Однажды после долгой прогулки по капитанскому лесу я направился к избушке Лекандры. Я брел по заросшей меже, между стенами пшеницы, которая стояла тын-тыном и глухо шумела под напором набегавшего ветерка. Чудно хорош этот летний ветер, который так и обдавал теплой пахучей струей, разбегался по нивам лоснившейся, как переливы атласа, волной и весело гудел в капитанском лесу. В стороне пестрели в траве полевые цветочки, и любопытными детскими глазками выглядывали из пшеницы васильки. Где-то звенел жаворонок, в траве дергал коростель и звонко ковали кузнечики. Я любил бродить по этим нивам, полям и лугам. Чувствуешь, как оживляют эти солнечные лучи, это дыхание матери-земли, эта кипучая жизнь, разлитая в воздухе, на земле и в земле. Каждая былинка вытягивалась из последних сил, чтобы раньше других втянуть в себя первую капельку дождя, солнечную теплоту, ночную росу. А в этой густой зеленой траве, которая издали казалась бархатным ковром, — какая кипучая жизнь совершалась в ней!
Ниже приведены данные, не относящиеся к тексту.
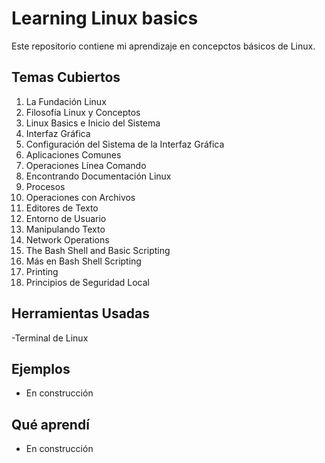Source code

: # Learning Linux basics

Este repositorio contiene mi aprendizaje en concepctos básicos de Linux.

## Temas Cubiertos
1. La Fundación Linux
2. Filosofía Linux y Conceptos
3. Linux Basics e Inicio del Sistema
4. Interfaz Gráfica
5. Configuración del Sistema de la Interfaz Gráfica
6. Aplicaciones Comunes
7. Operaciones Línea Comando
8. Encontrando Documentación Linux
9. Procesos
10. Operaciones con Archivos
11. Editores de Texto
12. Entorno de Usuario
13. Manipulando Texto
14. Network Operations
15. The Bash Shell and Basic Scripting
16. Más en Bash Shell Scripting
17. Printing
18. Principios de Seguridad Local

## Herramientas Usadas
-Terminal de Linux

## Ejemplos
- En construcción

## Qué aprendí
- En construcción

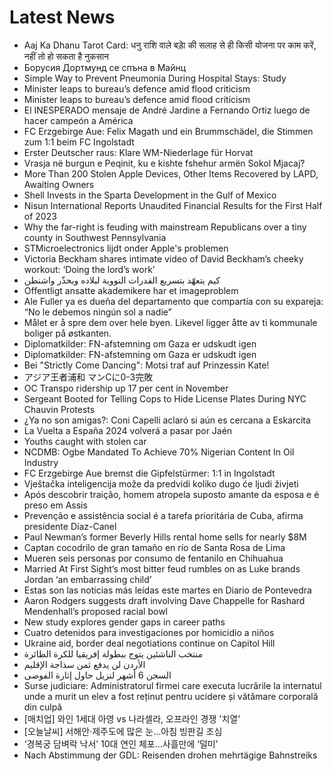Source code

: # Latest News
-  Aaj Ka Dhanu Tarot Card: धनु राशि वाले बड़ाे की सलाह से ही किसी योजना पर काम करें, नहीं तो हो सकता है नुकसान
-  Борусия Дортмунд се спъна в Майнц
-  Simple Way to Prevent Pneumonia During Hospital Stays: Study
-  Minister leaps to bureau’s defence amid flood criticism
-  Minister leaps to bureau’s defence amid flood criticism
-  El INESPERADO mensaje de André Jardine a Fernando Ortiz luego de hacer campeón a América
-  FC Erzgebirge Aue: Felix Magath und ein Brummschädel, die Stimmen zum 1:1 beim FC Ingolstadt
-  Erster Deutscher raus: Klare WM-Niederlage für Horvat
-  Vrasja në burgun e Peqinit, ku e kishte fshehur armën Sokol Mjacaj?
-  More Than 200 Stolen Apple Devices, Other Items Recovered by LAPD, Awaiting Owners
-  Shell Invests in the Sparta Development in the Gulf of Mexico
-  Nisun International Reports Unaudited Financial Results for the First Half of 2023
-  Why the far-right is feuding with mainstream Republicans over a tiny county in Southwest Pennsylvania
-  STMicroelectronics lijdt onder Apple's problemen
-  Victoria Beckham shares intimate video of David Beckham’s cheeky workout: ‘Doing the lord’s work’
-  كيم يتعهّد بتسريع القدرات النووية لبلاده ويحذّر واشنطن
-  Offentligt ansatte akademikere har et imageproblem
-  Ale Fuller ya es dueña del departamento que compartía con su expareja: “No le debemos ningún sol a nadie”
-  Målet er å spre dem over hele byen. Likevel ligger åtte av ti kommunale boliger på østkanten.
-  Diplomatkilder: FN-afstemning om Gaza er udskudt igen
-  Diplomatkilder: FN-afstemning om Gaza er udskudt igen
-  Bei "Strictly Come Dancing": Motsi traf auf Prinzessin Kate!
-  アジア王者浦和 マンCに0-3完敗
-  OC Transpo ridership up 17 per cent in November
-  Sergeant Booted for Telling Cops to Hide License Plates During NYC Chauvin Protests
-  ¿Ya no son amigas?: Coni Capelli aclaró si aún es cercana a Eskarcita
-  La Vuelta a España 2024 volverá a pasar por Jaén
-  Youths caught with stolen car
-  NCDMB: Ogbe Mandated To Achieve 70% Nigerian Content In Oil Industry
-  FC Erzgebirge Aue bremst die Gipfelstürmer: 1:1 in Ingolstadt
-  Vještačka inteligencija može da predvidi koliko dugo će ljudi živjeti
-  Após descobrir traição, homem atropela suposto amante da esposa e é preso em Assis
-  Prevenção e assistência social é a tarefa prioritária de Cuba, afirma presidente Díaz-Canel
-  Paul Newman’s former Beverly Hills rental home sells for nearly $8M
-  Captan cocodrilo de gran tamaño en río de Santa Rosa de Lima
-  Mueren seis personas por consumo de fentanilo en Chihuahua
-  Married At First Sight’s most bitter feud rumbles on as Luke brands Jordan ‘an embarrassing child’
-  Estas son las noticias más leídas este martes en Diario de Pontevedra
-  Aaron Rodgers suggests draft involving Dave Chappelle for Rashard Mendenhall’s proposed racial bowl
-  New study explores gender gaps in career paths
-  Cuatro detenidos para investigaciones por homicidio a niños
-  Ukraine aid, border deal negotiations continue on Capitol Hill
-  منتخب الناشئين يتوج ببطولة إفريقيا للكرة الطائرة
-  الأردن لن يدفع ثمن سذاجة الإقليم
-  السجن 6 أشهر لنزيل حاول إثارة الفوضى
-  Surse judiciare: Administratorul firmei care executa lucrările la internatul unde a murit un elev a fost reținut pentru ucidere și vătămare corporală din culpă
-  [매치업] 와인 1세대 아영 vs 나라셀라, 오프라인 경쟁 '치열'
-  [오늘날씨] 서해안·제주도에 많은 눈…아침 빙판길 조심
-  ‘경복궁 담벼락 낙서’ 10대 연인 체포…사흘만에 ‘덜미’
-  Nach Abstimmung der GDL: Reisenden drohen mehrtägige Bahnstreiks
Мне оставалось сделать до избушки Лекандры шагов двести. Когда я посмотрел в ее сторону, первое, что бросилось мне в глаза, было белое платье… Да, настоящее белое платье, которое стояло ко мне спиной и нервно помахивало коротким зонтиком. Я сразу узнал Тонечку. Но что она могла делать у Лекандры? Я искал глазами капитана, но его не было. Итак, мне приходилось сделаться невольным свидетелем и разрушителем tete-a-tete. Воротиться назад я не мог, потому что Лекандра уже заметил меня.
— А… здравствуйте, — как сквозь сон протянула девушка, подавая мне свою крошечную ручку.
Тонечку нисколько не смутило мое неожиданное появление, и она, кажется, не думала прибегать к объяснениям того обстоятельства, как попала она сюда. Лекандра был с ней груб и суров сегодня особенно. Меня это удивляло, потому что уж совсем не гармонировало с его добродушием. Из разговора оказалось, что девушка была помощницей в школе Лекандры. Это было для меня новостью.
— Вас, кажется, это удивляет? — спрашивала девушка, улыбаясь своей спокойной улыбкой.
— Да, отчасти…
— Ведь мой отец такой богач, и вы, вероятно, в первый раз имеете удовольствие слышать, что помощницей учителя в Шатрове дама, то есть известная комбинация оборок, бантов и… нервов. Да?
Тонечка громко смеялась своей шутке, а Лекандра кусал губы и смотрел куда-то в сторону.
Мы очень весело провели несколько часов в обществе этой девушки, присутствие которой было именно тем, чего недоставало избушке Лекандры. Учитель вынес на траву свою керосиновую кухню, и Тонечка принялась готовить чай своими белыми детскими ручками.
— И вы пьете из этой гадости? — спрашивала она, заглядывая с ужасом в глубину медного проржавевшего чайника. — Вы когда-нибудь отравитесь…
— Нас не скоро отравишь, — грубил Лекандра. — Это если…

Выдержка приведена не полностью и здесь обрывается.